AWS is an incredibly rich ecosystem of services and tools, some of which have security aspects baked in (like S3 SSE), and others that provide overarching security capabilities (like IAM and VPC) that apply to many services. With regard to data storage, operating system, and applications, security functions largely the same in the cloud or on-premises software. Customers can and should continue to follow best practices that have served them well in their own data centers.

Sample

When moving to the public cloud, security is front and center, but many CTOs and CIOs first have to go through an education period in order to even learn the right questions to ask.
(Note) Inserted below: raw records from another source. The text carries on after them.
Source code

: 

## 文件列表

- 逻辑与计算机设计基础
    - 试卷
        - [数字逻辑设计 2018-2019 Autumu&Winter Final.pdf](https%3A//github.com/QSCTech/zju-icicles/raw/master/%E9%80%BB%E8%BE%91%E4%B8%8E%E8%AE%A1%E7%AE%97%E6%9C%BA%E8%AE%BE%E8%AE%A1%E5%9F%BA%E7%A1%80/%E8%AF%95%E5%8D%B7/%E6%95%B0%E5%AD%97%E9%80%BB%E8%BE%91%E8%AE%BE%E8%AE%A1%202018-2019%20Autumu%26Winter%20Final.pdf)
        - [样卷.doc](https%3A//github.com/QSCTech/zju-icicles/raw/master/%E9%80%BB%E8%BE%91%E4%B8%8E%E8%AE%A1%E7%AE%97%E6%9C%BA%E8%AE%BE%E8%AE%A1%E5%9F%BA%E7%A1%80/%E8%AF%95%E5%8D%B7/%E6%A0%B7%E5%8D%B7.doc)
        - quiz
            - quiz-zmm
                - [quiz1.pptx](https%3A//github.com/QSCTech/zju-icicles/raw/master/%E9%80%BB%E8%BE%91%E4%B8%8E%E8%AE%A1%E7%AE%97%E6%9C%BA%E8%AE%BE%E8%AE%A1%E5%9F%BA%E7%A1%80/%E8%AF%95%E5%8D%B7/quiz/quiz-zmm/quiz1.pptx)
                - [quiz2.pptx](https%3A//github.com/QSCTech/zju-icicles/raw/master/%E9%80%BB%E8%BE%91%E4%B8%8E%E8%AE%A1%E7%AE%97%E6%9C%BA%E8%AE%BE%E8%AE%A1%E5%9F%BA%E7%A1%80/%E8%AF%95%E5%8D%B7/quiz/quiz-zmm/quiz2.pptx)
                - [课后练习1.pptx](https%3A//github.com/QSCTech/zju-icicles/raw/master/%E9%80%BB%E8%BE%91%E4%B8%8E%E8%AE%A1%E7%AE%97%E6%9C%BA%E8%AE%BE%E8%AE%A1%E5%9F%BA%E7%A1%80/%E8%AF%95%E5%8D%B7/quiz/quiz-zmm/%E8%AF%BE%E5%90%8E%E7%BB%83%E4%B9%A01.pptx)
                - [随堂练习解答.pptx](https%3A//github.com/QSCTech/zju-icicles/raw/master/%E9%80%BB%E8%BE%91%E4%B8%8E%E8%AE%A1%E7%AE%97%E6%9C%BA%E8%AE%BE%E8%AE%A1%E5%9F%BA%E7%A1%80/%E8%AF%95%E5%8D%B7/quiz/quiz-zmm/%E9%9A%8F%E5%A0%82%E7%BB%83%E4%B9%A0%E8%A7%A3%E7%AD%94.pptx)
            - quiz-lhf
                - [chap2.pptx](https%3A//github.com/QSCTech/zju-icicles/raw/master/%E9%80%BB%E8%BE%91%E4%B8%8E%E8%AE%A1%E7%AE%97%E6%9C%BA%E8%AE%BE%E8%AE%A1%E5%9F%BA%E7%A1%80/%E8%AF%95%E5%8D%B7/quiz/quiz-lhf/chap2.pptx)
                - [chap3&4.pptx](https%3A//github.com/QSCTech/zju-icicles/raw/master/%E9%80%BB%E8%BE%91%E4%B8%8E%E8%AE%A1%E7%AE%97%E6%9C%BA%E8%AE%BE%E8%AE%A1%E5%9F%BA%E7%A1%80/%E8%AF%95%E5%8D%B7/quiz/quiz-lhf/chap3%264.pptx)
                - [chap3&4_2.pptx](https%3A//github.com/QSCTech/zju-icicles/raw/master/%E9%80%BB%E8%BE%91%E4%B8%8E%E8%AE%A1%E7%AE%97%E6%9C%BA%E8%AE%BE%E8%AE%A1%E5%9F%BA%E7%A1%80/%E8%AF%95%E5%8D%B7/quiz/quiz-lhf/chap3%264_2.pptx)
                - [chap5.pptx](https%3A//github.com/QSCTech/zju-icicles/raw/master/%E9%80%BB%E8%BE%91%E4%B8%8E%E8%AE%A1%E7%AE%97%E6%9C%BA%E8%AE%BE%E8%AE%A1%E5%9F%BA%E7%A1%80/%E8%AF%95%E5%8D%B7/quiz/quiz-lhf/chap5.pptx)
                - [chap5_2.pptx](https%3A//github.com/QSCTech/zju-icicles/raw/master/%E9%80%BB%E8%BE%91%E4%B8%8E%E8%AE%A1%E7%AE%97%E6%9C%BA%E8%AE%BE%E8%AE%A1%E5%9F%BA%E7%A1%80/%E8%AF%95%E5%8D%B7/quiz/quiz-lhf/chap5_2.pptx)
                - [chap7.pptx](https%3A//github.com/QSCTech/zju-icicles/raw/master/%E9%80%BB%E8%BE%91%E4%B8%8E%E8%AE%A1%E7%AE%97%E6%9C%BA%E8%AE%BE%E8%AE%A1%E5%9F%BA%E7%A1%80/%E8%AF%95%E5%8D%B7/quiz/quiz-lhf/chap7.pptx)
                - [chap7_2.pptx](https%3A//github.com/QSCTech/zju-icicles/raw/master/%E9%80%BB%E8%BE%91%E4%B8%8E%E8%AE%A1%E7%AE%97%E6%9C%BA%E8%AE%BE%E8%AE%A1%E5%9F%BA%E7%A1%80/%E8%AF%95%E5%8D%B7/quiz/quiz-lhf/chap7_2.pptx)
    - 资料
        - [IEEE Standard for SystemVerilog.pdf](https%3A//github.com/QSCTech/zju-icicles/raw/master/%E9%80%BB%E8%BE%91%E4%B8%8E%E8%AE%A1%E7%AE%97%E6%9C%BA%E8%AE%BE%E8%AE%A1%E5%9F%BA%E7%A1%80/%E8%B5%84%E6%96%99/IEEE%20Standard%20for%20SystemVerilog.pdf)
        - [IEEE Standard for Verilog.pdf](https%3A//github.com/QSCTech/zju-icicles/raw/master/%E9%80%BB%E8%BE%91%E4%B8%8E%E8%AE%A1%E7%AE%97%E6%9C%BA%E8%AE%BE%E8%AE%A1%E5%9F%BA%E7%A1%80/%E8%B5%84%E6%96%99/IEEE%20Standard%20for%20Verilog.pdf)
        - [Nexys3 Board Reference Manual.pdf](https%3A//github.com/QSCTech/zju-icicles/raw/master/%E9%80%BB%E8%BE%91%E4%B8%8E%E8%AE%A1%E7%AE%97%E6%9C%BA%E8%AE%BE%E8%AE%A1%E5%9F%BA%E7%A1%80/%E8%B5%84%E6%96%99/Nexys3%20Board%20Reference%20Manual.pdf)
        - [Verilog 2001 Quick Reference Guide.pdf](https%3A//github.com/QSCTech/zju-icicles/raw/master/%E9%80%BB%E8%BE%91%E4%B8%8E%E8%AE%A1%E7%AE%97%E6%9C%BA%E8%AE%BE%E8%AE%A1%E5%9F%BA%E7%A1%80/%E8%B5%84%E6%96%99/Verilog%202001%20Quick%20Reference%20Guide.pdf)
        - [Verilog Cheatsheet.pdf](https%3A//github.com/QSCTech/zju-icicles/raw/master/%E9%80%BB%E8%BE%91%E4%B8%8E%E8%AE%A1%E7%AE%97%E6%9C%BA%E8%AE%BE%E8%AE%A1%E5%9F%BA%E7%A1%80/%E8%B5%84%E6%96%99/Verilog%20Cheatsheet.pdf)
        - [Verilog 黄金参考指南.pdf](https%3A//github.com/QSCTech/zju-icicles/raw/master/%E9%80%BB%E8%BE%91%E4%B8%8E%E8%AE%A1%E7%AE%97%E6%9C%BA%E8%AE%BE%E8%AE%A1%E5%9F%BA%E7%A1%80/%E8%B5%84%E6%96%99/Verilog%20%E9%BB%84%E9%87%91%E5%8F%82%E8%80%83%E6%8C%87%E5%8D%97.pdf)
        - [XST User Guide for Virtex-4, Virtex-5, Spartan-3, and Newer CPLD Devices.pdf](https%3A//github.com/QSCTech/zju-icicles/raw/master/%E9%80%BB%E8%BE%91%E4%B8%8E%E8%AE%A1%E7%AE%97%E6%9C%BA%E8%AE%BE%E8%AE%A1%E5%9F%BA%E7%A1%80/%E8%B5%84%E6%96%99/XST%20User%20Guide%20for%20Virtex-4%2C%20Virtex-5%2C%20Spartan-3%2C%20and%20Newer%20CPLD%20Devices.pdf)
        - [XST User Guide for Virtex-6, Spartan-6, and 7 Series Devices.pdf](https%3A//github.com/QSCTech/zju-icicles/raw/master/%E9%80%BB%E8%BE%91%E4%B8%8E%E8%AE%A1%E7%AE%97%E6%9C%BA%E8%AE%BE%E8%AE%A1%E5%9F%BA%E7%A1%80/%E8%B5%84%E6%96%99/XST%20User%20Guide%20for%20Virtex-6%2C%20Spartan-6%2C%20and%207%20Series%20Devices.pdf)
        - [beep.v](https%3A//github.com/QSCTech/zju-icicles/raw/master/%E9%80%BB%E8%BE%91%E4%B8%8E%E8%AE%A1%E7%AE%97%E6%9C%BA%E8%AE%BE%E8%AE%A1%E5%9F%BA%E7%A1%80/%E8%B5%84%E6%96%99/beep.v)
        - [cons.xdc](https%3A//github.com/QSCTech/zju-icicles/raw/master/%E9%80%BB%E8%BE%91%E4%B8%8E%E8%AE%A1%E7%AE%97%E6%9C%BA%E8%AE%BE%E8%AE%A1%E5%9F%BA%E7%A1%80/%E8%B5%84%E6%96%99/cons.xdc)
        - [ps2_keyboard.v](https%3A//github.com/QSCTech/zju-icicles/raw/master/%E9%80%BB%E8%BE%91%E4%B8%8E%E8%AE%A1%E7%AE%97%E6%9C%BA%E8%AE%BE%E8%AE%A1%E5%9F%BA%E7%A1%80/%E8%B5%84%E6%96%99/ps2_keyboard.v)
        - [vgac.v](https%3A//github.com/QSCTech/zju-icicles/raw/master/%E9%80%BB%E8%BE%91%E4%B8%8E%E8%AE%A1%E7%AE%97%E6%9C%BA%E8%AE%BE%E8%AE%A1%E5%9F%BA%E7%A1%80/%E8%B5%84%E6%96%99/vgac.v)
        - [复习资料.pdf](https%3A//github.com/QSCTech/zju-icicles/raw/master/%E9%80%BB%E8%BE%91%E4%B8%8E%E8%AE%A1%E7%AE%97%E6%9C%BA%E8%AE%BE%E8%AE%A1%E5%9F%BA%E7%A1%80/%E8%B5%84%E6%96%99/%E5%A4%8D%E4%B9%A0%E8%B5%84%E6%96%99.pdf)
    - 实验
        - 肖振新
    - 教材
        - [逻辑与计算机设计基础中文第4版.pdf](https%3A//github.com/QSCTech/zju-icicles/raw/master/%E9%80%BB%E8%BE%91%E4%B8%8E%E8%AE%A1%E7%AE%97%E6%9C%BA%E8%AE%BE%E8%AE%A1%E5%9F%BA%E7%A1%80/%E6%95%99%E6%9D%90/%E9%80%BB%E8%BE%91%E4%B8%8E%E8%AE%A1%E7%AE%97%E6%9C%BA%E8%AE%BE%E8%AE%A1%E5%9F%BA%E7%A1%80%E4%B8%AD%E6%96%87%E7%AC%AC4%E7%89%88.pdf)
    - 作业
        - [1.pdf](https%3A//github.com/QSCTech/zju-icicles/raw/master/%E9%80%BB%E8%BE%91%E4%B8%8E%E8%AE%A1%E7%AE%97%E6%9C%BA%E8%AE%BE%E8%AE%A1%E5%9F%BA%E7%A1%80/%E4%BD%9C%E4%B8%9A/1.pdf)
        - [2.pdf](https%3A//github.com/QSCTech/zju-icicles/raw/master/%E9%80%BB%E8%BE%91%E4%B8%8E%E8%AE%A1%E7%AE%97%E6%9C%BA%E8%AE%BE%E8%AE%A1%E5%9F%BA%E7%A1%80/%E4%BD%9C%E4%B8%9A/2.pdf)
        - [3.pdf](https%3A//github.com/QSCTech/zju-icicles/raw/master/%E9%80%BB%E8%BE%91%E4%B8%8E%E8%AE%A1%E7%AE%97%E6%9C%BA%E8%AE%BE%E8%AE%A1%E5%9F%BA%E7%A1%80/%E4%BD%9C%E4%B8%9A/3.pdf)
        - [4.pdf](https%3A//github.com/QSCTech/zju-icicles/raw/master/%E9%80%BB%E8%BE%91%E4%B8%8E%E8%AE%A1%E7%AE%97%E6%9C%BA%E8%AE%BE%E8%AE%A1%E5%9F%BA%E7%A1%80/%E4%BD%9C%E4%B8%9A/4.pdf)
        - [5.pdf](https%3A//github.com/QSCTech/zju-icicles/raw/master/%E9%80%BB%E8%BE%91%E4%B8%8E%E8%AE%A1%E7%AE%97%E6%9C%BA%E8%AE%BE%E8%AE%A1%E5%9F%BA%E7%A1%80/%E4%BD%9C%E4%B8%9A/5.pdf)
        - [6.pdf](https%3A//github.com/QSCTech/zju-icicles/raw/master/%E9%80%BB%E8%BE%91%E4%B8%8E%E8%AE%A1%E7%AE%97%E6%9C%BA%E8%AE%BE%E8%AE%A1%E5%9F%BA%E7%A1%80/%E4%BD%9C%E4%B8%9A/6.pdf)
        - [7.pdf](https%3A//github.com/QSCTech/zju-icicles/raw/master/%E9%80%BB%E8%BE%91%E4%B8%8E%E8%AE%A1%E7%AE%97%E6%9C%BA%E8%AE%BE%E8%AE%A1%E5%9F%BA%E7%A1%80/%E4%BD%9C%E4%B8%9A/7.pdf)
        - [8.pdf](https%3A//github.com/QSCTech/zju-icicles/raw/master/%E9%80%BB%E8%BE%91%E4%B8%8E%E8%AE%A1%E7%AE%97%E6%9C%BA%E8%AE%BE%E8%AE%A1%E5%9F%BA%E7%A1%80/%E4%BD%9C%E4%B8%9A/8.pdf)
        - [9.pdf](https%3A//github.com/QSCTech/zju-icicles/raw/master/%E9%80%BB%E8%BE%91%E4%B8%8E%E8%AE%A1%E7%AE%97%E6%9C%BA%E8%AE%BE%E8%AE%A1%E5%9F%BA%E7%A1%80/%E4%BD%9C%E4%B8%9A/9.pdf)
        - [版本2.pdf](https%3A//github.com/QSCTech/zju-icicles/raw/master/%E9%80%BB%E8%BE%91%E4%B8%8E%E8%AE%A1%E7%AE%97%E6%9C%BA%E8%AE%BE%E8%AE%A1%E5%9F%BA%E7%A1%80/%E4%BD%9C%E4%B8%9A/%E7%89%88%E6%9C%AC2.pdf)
In that education, they happen across both familiar questions like, "What options exist to encrypt data in transit and at rest?" and, "How does my provider lessen the risk of an internal breach at their facilities?" as well as a whole other new set of questions like, "What is a hypervisor and how does it impact security?" and "How does public cloud impact compliance and regulatory concerns?"

Compiling the long list of "known unknowns" and then crawling through hundreds of pages of formal and informal documentation seeking to answer them can be a Herculean effort consuming weeks of valuable time, and still leaving lots of loose ends at the conclusion. In this white paper, we aim to close that gap quicker and more reliably by explaining the most important aspects of AWS security and what that means to the enterprise.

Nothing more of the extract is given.